Predicting the polyspecificity of aminoacyl-tRNA synthetase for non-canonical amino acids using molecular dynamics simulation and MM/PBSA.

Abstract

With the advancement of genetic code expansion, the field is progressing towards incorporating multiple non-canonical amino acids (ncAAs). The specificity of aminoacyl-tRNA synthetases (aaRSs) towards ncAAs is a critical factor, as engineered aaRSs frequently show polyspecificity, complicating the precise incorporation of multiple ncAAs. To address this challenge, predicting binding affinity can be beneficial. In this study, we expressed sfGFP using an orthogonal aaRS/tRNA pair with 4-Azido-L-phenylalanine (AzF) and another four different ncAAs. The experimental results showed specificity with O-Methyl-L-tyrosine as well as AzF, and these results were compared with computational predictions. We constructed a mutant aaRS structure specific for AzF through homology modelling and conducted docking studies with tyrosine and five ncAAs, followed by molecular dynamics simulations.

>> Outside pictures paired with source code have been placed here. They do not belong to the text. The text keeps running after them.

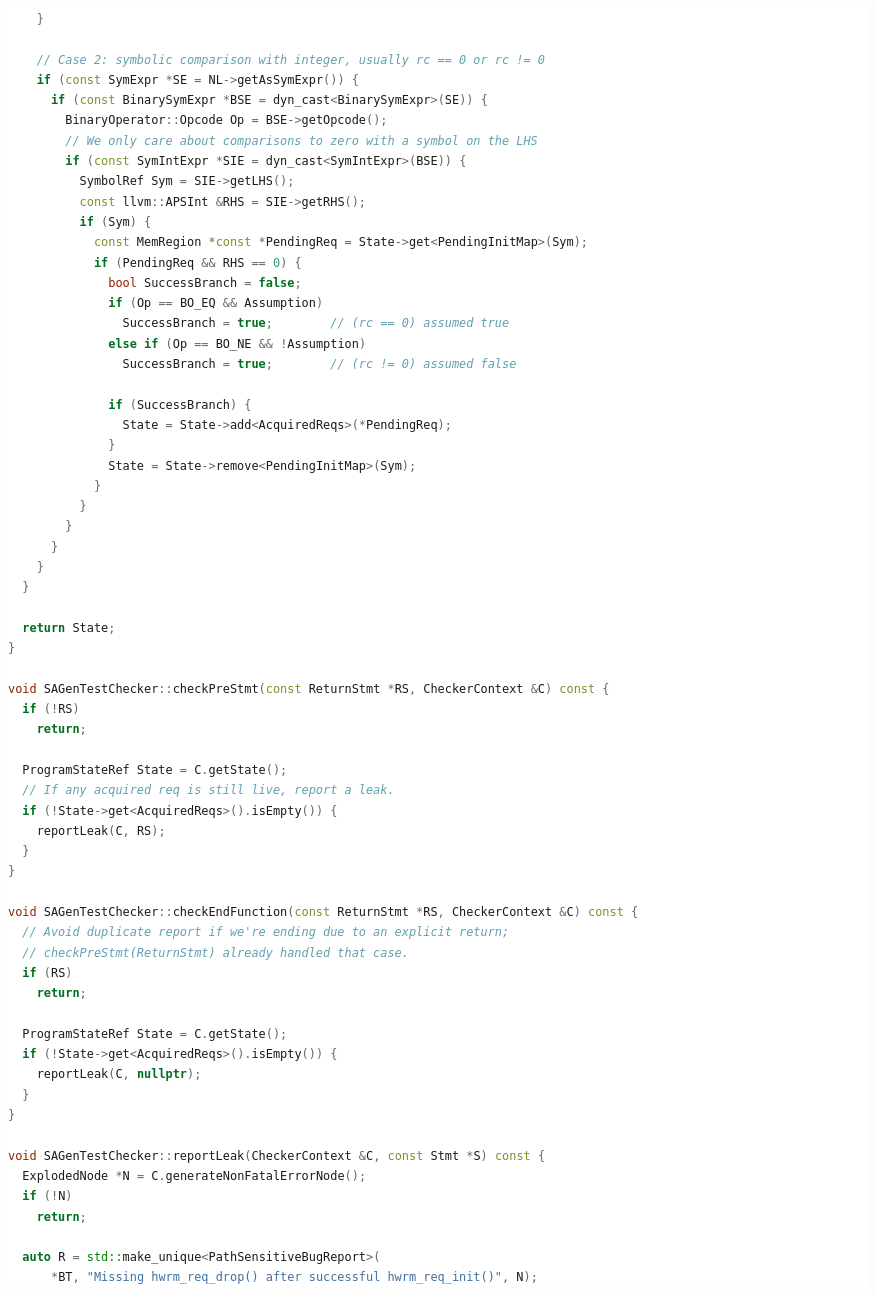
 ```cpp
    }

    // Case 2: symbolic comparison with integer, usually rc == 0 or rc != 0
    if (const SymExpr *SE = NL->getAsSymExpr()) {
      if (const BinarySymExpr *BSE = dyn_cast<BinarySymExpr>(SE)) {
        BinaryOperator::Opcode Op = BSE->getOpcode();
        // We only care about comparisons to zero with a symbol on the LHS
        if (const SymIntExpr *SIE = dyn_cast<SymIntExpr>(BSE)) {
          SymbolRef Sym = SIE->getLHS();
          const llvm::APSInt &RHS = SIE->getRHS();
          if (Sym) {
            const MemRegion *const *PendingReq = State->get<PendingInitMap>(Sym);
            if (PendingReq && RHS == 0) {
              bool SuccessBranch = false;
              if (Op == BO_EQ && Assumption)
                SuccessBranch = true;        // (rc == 0) assumed true
              else if (Op == BO_NE && !Assumption)
                SuccessBranch = true;        // (rc != 0) assumed false

              if (SuccessBranch) {
                State = State->add<AcquiredReqs>(*PendingReq);
              }
              State = State->remove<PendingInitMap>(Sym);
            }
          }
        }
      }
    }
  }

  return State;
}

void SAGenTestChecker::checkPreStmt(const ReturnStmt *RS, CheckerContext &C) const {
  if (!RS)
    return;

  ProgramStateRef State = C.getState();
  // If any acquired req is still live, report a leak.
  if (!State->get<AcquiredReqs>().isEmpty()) {
    reportLeak(C, RS);
  }
}

void SAGenTestChecker::checkEndFunction(const ReturnStmt *RS, CheckerContext &C) const {
  // Avoid duplicate report if we're ending due to an explicit return;
  // checkPreStmt(ReturnStmt) already handled that case.
  if (RS)
    return;

  ProgramStateRef State = C.getState();
  if (!State->get<AcquiredReqs>().isEmpty()) {
    reportLeak(C, nullptr);
  }
}

void SAGenTestChecker::reportLeak(CheckerContext &C, const Stmt *S) const {
  ExplodedNode *N = C.generateNonFatalErrorNode();
  if (!N)
    return;

  auto R = std::make_unique<PathSensitiveBugReport>(
      *BT, "Missing hwrm_req_drop() after successful hwrm_req_init()", N);
``` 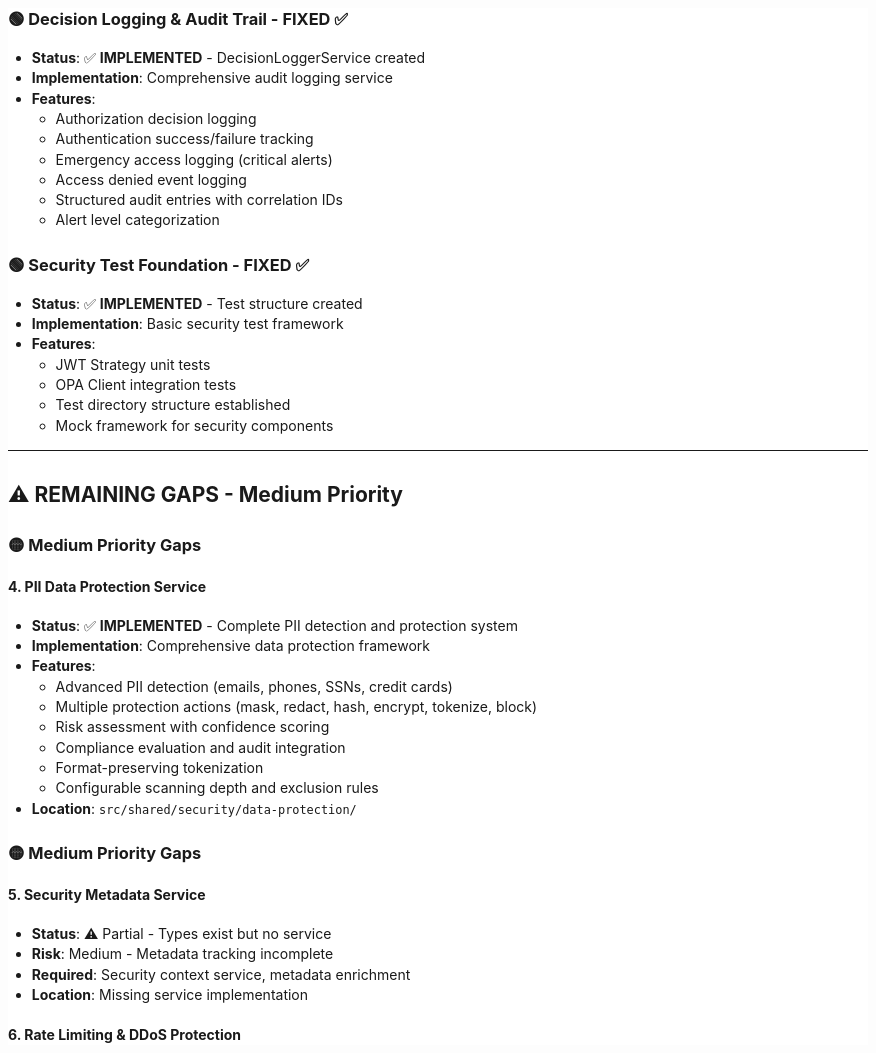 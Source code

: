 ### 🟢 **Decision Logging & Audit Trail** - FIXED ✅

- **Status**: ✅ **IMPLEMENTED** - DecisionLoggerService created
- **Implementation**: Comprehensive audit logging service
- **Features**:
  - Authorization decision logging
  - Authentication success/failure tracking
  - Emergency access logging (critical alerts)
  - Access denied event logging
  - Structured audit entries with correlation IDs
  - Alert level categorization

### 🟢 **Security Test Foundation** - FIXED ✅

- **Status**: ✅ **IMPLEMENTED** - Test structure created
- **Implementation**: Basic security test framework
- **Features**:
  - JWT Strategy unit tests
  - OPA Client integration tests
  - Test directory structure established
  - Mock framework for security components

---

## ⚠️ **REMAINING GAPS - Medium Priority**

### 🟡 Medium Priority Gaps

#### 4. **PII Data Protection Service**

- **Status**: ✅ **IMPLEMENTED** - Complete PII detection and protection system
- **Implementation**: Comprehensive data protection framework
- **Features**:
  - Advanced PII detection (emails, phones, SSNs, credit cards)
  - Multiple protection actions (mask, redact, hash, encrypt, tokenize, block)
  - Risk assessment with confidence scoring
  - Compliance evaluation and audit integration
  - Format-preserving tokenization
  - Configurable scanning depth and exclusion rules
- **Location**: `src/shared/security/data-protection/`

### 🟡 Medium Priority Gaps

#### 5. **Security Metadata Service**

- **Status**: ⚠️ Partial - Types exist but no service
- **Risk**: Medium - Metadata tracking incomplete
- **Required**: Security context service, metadata enrichment
- **Location**: Missing service implementation

#### 6. **Rate Limiting & DDoS Protection**
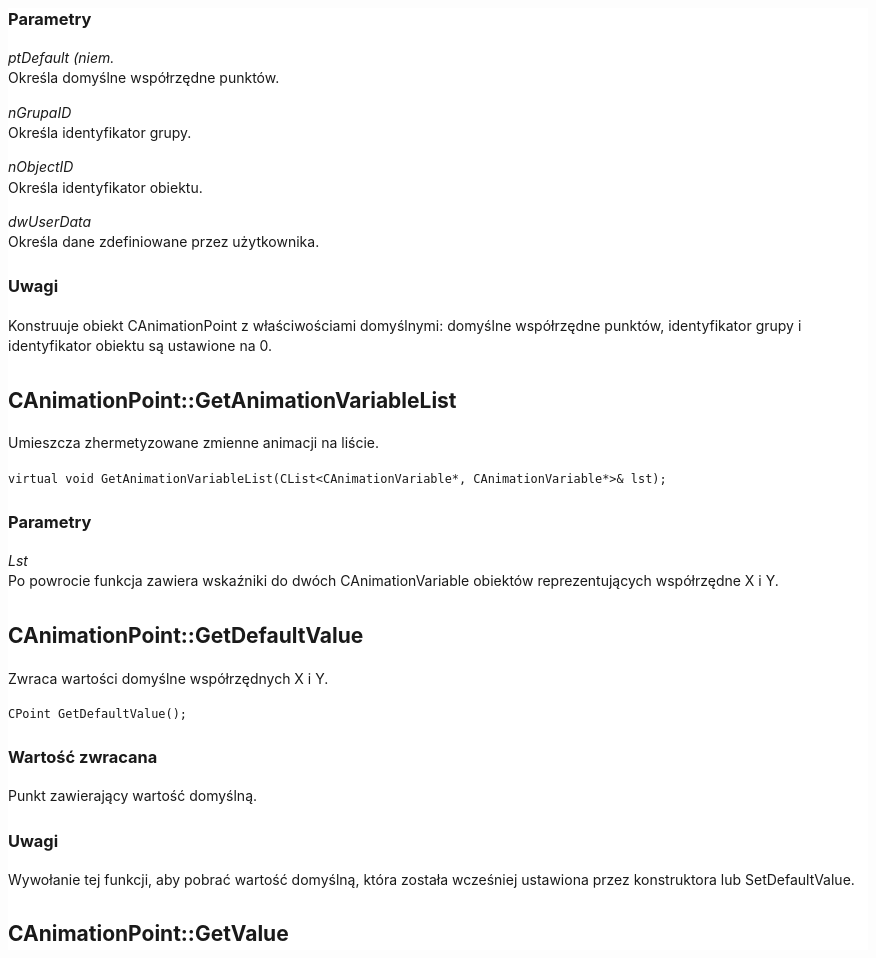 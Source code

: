### <a name="parameters"></a>Parametry

*ptDefault (niem.*<br/>
Określa domyślne współrzędne punktów.

*nGrupaID*<br/>
Określa identyfikator grupy.

*nObjectID*<br/>
Określa identyfikator obiektu.

*dwUserData*<br/>
Określa dane zdefiniowane przez użytkownika.

### <a name="remarks"></a>Uwagi

Konstruuje obiekt CAnimationPoint z właściwościami domyślnymi: domyślne współrzędne punktów, identyfikator grupy i identyfikator obiektu są ustawione na 0.

## <a name="canimationpointgetanimationvariablelist"></a><a name="getanimationvariablelist"></a>CAnimationPoint::GetAnimationVariableList

Umieszcza zhermetyzowane zmienne animacji na liście.

```
virtual void GetAnimationVariableList(CList<CAnimationVariable*, CAnimationVariable*>& lst);
```

### <a name="parameters"></a>Parametry

*Lst*<br/>
Po powrocie funkcja zawiera wskaźniki do dwóch CAnimationVariable obiektów reprezentujących współrzędne X i Y.

## <a name="canimationpointgetdefaultvalue"></a><a name="getdefaultvalue"></a>CAnimationPoint::GetDefaultValue

Zwraca wartości domyślne współrzędnych X i Y.

```
CPoint GetDefaultValue();
```

### <a name="return-value"></a>Wartość zwracana

Punkt zawierający wartość domyślną.

### <a name="remarks"></a>Uwagi

Wywołanie tej funkcji, aby pobrać wartość domyślną, która została wcześniej ustawiona przez konstruktora lub SetDefaultValue.

## <a name="canimationpointgetvalue"></a><a name="getvalue"></a>CAnimationPoint::GetValue
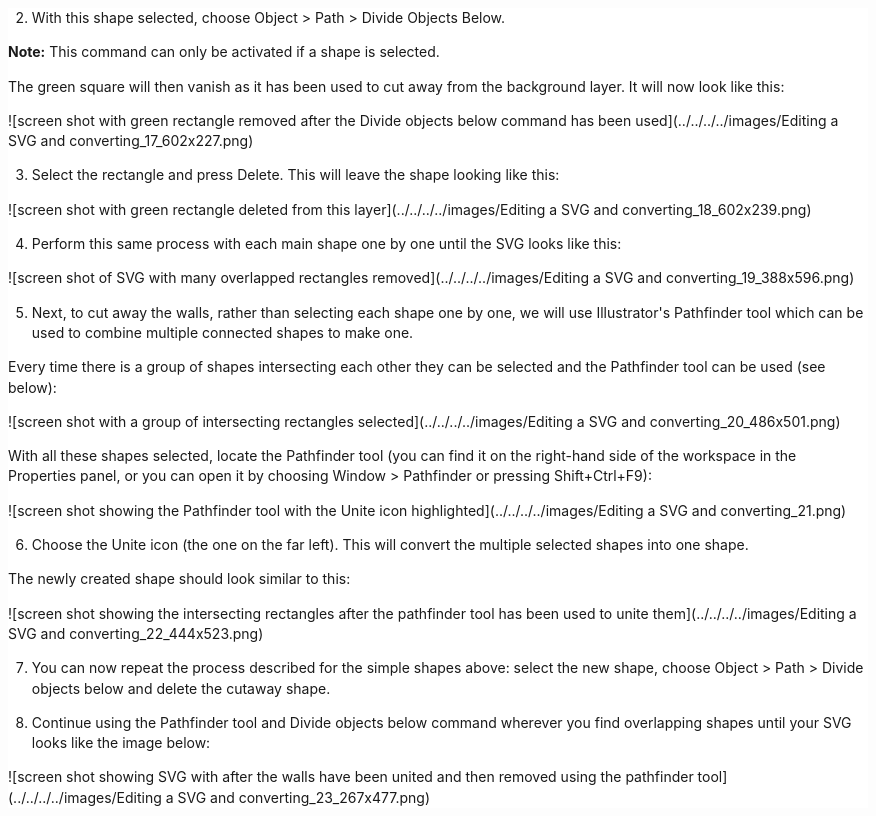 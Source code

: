   2. With this shape selected, choose Object > Path > Divide Objects Below.

**Note:** This command can only be activated if a shape is selected.

The green square will then vanish as it has been used to cut away from the
background layer. It will now look like this:

![screen shot with green rectangle removed after the Divide objects below
command has been used](../../../../images/Editing a SVG and
converting_17_602x227.png)

  3. Select the rectangle and press Delete. This will leave the shape looking like this:

![screen shot with green rectangle deleted from this
layer](../../../../images/Editing a SVG and converting_18_602x239.png)

  4. Perform this same process with each main shape one by one until the SVG looks like this:

![screen shot of SVG with many overlapped rectangles
removed](../../../../images/Editing a SVG and converting_19_388x596.png)

  5. Next, to cut away the walls, rather than selecting each shape one by one, we will use Illustrator's Pathfinder tool which can be used to combine multiple connected shapes to make one.

Every time there is a group of shapes intersecting each other they can be
selected and the Pathfinder tool can be used (see below):

![screen shot with a group of intersecting rectangles
selected](../../../../images/Editing a SVG and converting_20_486x501.png)

With all these shapes selected, locate the Pathfinder tool (you can find it on
the right-hand side of the workspace in the Properties panel, or you can open
it by choosing Window > Pathfinder or pressing Shift+Ctrl+F9):

![screen shot showing the Pathfinder tool with the Unite icon
highlighted](../../../../images/Editing a SVG and converting_21.png)

  6. Choose the Unite icon (the one on the far left). This will convert the multiple selected shapes into one shape.

The newly created shape should look similar to this:

![screen shot showing the intersecting rectangles after the pathfinder tool
has been used to unite them](../../../../images/Editing a SVG and
converting_22_444x523.png)

  7. You can now repeat the process described for the simple shapes above: select the new shape, choose Object > Path > Divide objects below and delete the cutaway shape.

  1. Continue using the Pathfinder tool and Divide objects below command wherever you find overlapping shapes until your SVG looks like the image below:

![screen shot showing SVG with after the walls have been united and then
removed using the pathfinder tool](../../../../images/Editing a SVG and
converting_23_267x477.png)
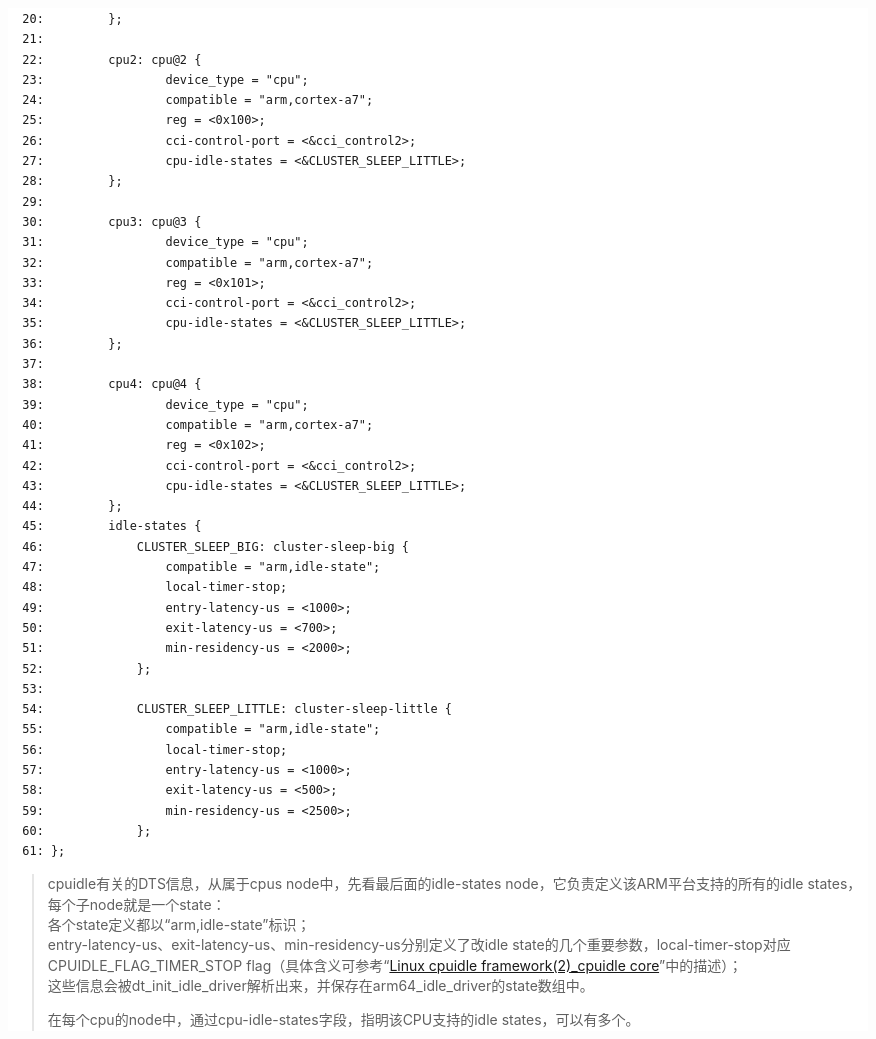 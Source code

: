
 ```
  20:         };
  21:  
  22:         cpu2: cpu@2 {
  23:                 device_type = "cpu";
  24:                 compatible = "arm,cortex-a7";
  25:                 reg = <0x100>;
  26:                 cci-control-port = <&cci_control2>;
  27:                 cpu-idle-states = <&CLUSTER_SLEEP_LITTLE>;
  28:         };
  29:  
  30:         cpu3: cpu@3 {
  31:                 device_type = "cpu";
  32:                 compatible = "arm,cortex-a7";
  33:                 reg = <0x101>;
  34:                 cci-control-port = <&cci_control2>;
  35:                 cpu-idle-states = <&CLUSTER_SLEEP_LITTLE>;
  36:         };
  37:  
  38:         cpu4: cpu@4 {
  39:                 device_type = "cpu";
  40:                 compatible = "arm,cortex-a7";
  41:                 reg = <0x102>;
  42:                 cci-control-port = <&cci_control2>;
  43:                 cpu-idle-states = <&CLUSTER_SLEEP_LITTLE>;
  44:         };
  45:         idle-states {
  46:             CLUSTER_SLEEP_BIG: cluster-sleep-big {
  47:                 compatible = "arm,idle-state";
  48:                 local-timer-stop;
  49:                 entry-latency-us = <1000>;
  50:                 exit-latency-us = <700>;
  51:                 min-residency-us = <2000>;
  52:             };
  53:  
  54:             CLUSTER_SLEEP_LITTLE: cluster-sleep-little {
  55:                 compatible = "arm,idle-state";
  56:                 local-timer-stop;
  57:                 entry-latency-us = <1000>;
  58:                 exit-latency-us = <500>;
  59:                 min-residency-us = <2500>;
  60:             };
  61: };
```

> cpuidle有关的DTS信息，从属于cpus node中，先看最后面的idle-states node，它负责定义该ARM平台支持的所有的idle states，每个子node就是一个state：     
>         各个state定义都以“arm,idle-state”标识；      
>          entry-latency-us、exit-latency-us、min-residency-us分别定义了改idle  state的几个重要参数，local-timer-stop对应CPUIDLE_FLAG_TIMER_STOP flag（具体含义可参考“[Linux cpuidle framework(2)_cpuidle core](http://www.wowotech.net/pm_subsystem/cpuidle_core.html)”中的描述）；      
>         这些信息会被dt_init_idle_driver解析出来，并保存在arm64_idle_driver的state数组中。      
>
> 在每个cpu的node中，通过cpu-idle-states字段，指明该CPU支持的idle states，可以有多个。         
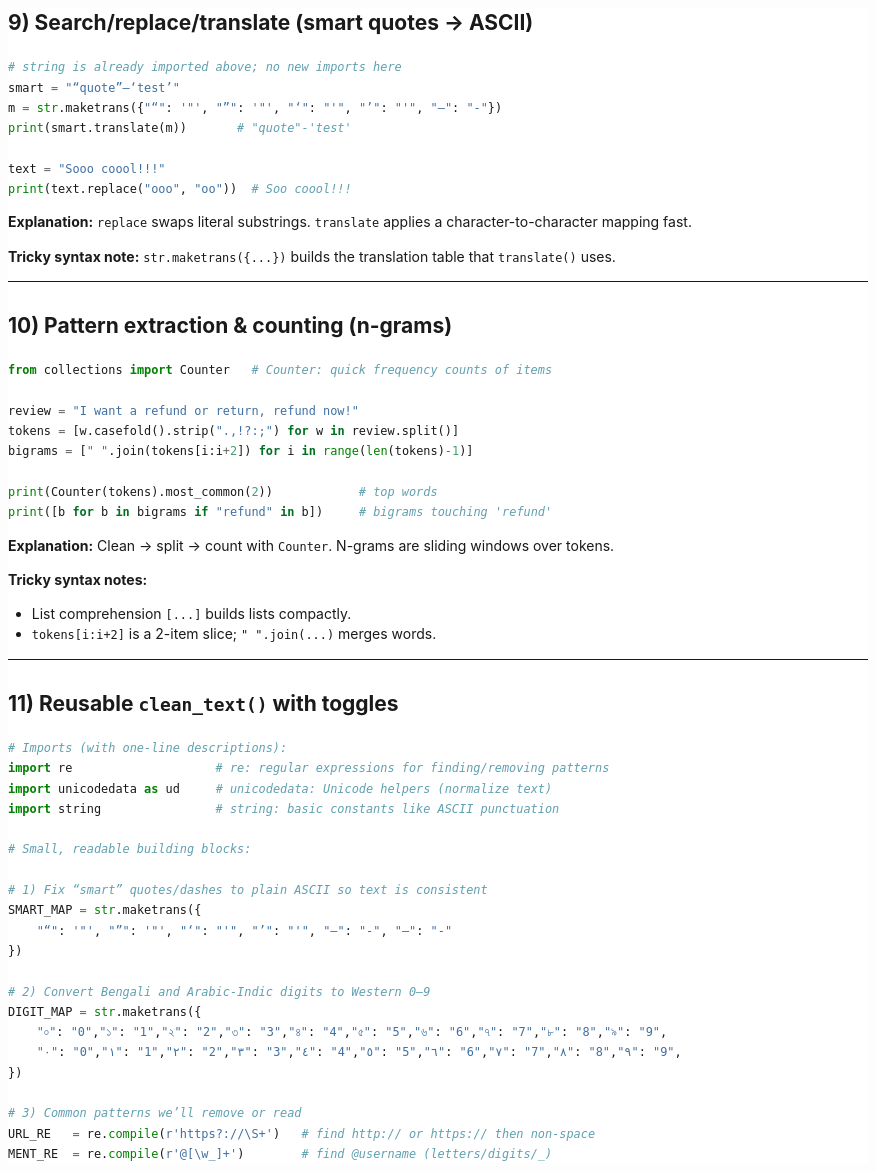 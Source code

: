 ## 9) Search/replace/translate (smart quotes → ASCII)

```python
# string is already imported above; no new imports here
smart = "“quote”—‘test’"
m = str.maketrans({"“": '"', "”": '"', "‘": "'", "’": "'", "—": "-"})
print(smart.translate(m))       # "quote"-'test'

text = "Sooo coool!!!"
print(text.replace("ooo", "oo"))  # Soo coool!!!
```

**Explanation:** `replace` swaps literal substrings. `translate` applies a character-to-character mapping fast.

**Tricky syntax note:** `str.maketrans({...})` builds the translation table that `translate()` uses.

---

## 10) Pattern extraction & counting (n-grams)

```python
from collections import Counter   # Counter: quick frequency counts of items

review = "I want a refund or return, refund now!"
tokens = [w.casefold().strip(".,!?:;") for w in review.split()]
bigrams = [" ".join(tokens[i:i+2]) for i in range(len(tokens)-1)]

print(Counter(tokens).most_common(2))            # top words
print([b for b in bigrams if "refund" in b])     # bigrams touching 'refund'
```

**Explanation:** Clean → split → count with `Counter`. N-grams are sliding windows over tokens.

**Tricky syntax notes:**

* List comprehension `[...]` builds lists compactly.
* `tokens[i:i+2]` is a 2-item slice; `" ".join(...)` merges words.

---

## 11) Reusable `clean_text()` with toggles

```python
# Imports (with one-line descriptions):
import re                    # re: regular expressions for finding/removing patterns
import unicodedata as ud     # unicodedata: Unicode helpers (normalize text)
import string                # string: basic constants like ASCII punctuation

# Small, readable building blocks:

# 1) Fix “smart” quotes/dashes to plain ASCII so text is consistent
SMART_MAP = str.maketrans({
    "“": '"', "”": '"', "‘": "'", "’": "'", "—": "-", "–": "-"
})

# 2) Convert Bengali and Arabic-Indic digits to Western 0–9
DIGIT_MAP = str.maketrans({
    "০": "0","১": "1","২": "2","৩": "3","৪": "4","৫": "5","৬": "6","৭": "7","৮": "8","৯": "9",
    "٠": "0","١": "1","٢": "2","٣": "3","٤": "4","٥": "5","٦": "6","٧": "7","٨": "8","٩": "9",
})

# 3) Common patterns we’ll remove or read
URL_RE   = re.compile(r'https?://\S+')   # find http:// or https:// then non-space
MENT_RE  = re.compile(r'@[\w_]+')        # find @username (letters/digits/_)
```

The binding affinity was calculated using the molecular mechanics/Poisson-Boltzmann surface area, focusing on nonpolar solvation terms. While the analysis is based on the incorporation of limited number of ncAAs, the cavity and dispersion term method showed consistency with experimental data, highlighting its potential utility compared to the surface area term method. These findings enhance understanding of the ncAA specificity of aaRS in relation to computer simulations and energy calculations, which can be utilized to rationally design or predict the specificity of aaRS.